_Work instructions_
Using the entries below, show all lines with the string "combines".

[Saved entries]
»»

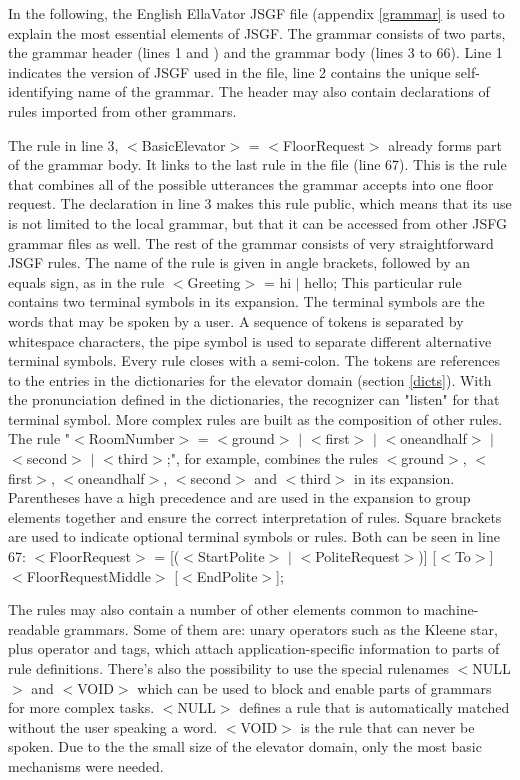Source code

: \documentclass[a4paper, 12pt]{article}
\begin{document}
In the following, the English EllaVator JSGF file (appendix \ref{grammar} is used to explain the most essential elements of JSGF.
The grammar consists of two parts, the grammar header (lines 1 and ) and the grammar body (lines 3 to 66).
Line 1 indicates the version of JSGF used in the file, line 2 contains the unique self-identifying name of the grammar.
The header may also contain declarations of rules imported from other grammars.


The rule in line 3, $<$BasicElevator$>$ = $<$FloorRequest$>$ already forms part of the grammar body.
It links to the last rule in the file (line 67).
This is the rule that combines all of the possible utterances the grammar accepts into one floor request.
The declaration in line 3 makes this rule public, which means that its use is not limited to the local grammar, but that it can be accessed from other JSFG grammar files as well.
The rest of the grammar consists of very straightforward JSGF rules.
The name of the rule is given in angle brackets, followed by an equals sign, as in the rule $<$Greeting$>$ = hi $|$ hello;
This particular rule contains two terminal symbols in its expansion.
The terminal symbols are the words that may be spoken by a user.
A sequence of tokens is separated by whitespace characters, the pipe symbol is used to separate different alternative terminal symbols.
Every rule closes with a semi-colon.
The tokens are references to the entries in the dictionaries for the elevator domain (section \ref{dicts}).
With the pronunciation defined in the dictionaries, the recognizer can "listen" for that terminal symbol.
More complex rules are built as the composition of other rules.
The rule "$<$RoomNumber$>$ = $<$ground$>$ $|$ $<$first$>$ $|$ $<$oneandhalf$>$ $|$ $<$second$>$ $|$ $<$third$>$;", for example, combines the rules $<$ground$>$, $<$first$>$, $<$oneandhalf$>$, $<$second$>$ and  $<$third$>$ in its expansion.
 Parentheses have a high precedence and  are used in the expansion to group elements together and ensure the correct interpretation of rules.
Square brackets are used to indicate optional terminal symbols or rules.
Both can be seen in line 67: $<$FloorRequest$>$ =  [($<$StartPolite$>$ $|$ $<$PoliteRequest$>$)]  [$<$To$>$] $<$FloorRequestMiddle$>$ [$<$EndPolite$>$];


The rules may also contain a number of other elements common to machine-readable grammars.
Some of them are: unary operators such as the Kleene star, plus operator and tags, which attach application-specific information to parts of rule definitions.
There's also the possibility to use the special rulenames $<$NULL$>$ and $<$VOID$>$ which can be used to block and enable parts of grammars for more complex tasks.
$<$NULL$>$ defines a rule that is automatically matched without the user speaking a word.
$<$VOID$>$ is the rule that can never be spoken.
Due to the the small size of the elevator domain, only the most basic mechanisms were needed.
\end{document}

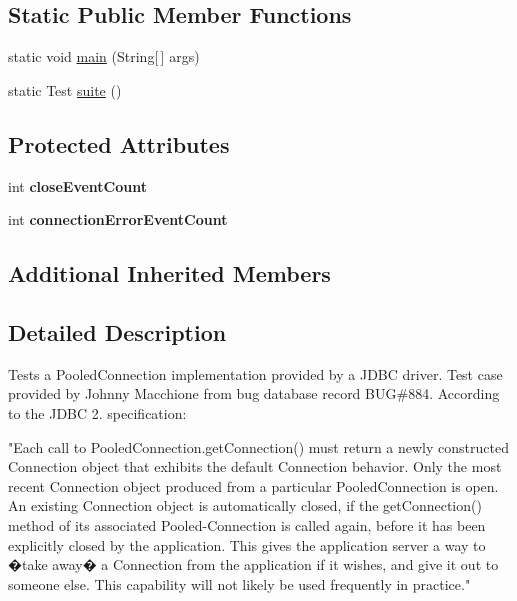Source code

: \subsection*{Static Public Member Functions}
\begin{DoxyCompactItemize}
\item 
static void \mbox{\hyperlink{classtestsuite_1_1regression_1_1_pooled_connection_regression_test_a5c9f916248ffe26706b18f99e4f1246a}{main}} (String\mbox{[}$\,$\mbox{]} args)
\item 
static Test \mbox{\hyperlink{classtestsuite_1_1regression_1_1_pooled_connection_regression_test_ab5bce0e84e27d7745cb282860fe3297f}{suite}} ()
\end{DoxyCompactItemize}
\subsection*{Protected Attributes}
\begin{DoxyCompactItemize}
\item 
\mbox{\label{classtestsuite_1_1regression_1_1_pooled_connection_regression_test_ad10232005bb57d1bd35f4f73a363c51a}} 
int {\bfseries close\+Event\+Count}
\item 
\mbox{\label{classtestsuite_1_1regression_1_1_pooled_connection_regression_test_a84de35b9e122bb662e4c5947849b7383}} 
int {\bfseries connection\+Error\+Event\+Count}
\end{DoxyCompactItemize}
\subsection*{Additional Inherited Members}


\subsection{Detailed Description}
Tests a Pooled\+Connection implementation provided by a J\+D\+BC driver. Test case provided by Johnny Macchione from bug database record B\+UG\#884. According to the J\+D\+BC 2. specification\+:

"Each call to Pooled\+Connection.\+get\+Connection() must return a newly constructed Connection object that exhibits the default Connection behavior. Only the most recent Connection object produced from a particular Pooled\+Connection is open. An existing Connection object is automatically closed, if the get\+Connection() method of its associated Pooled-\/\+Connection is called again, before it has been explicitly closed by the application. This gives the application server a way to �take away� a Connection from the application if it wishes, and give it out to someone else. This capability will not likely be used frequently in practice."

««

_Written solution_
This is the rule that combines all of the possible utterances the grammar accepts into one floor request.
The rule "$<$RoomNumber$>$ = $<$ground$>$ $|$ $<$first$>$ $|$ $<$oneandhalf$>$ $|$ $<$second$>$ $|$ $<$third$>$;", for example, combines the rules $<$ground$>$, $<$first$>$, $<$oneandhalf$>$, $<$second$>$ and  $<$third$>$ in its expansion.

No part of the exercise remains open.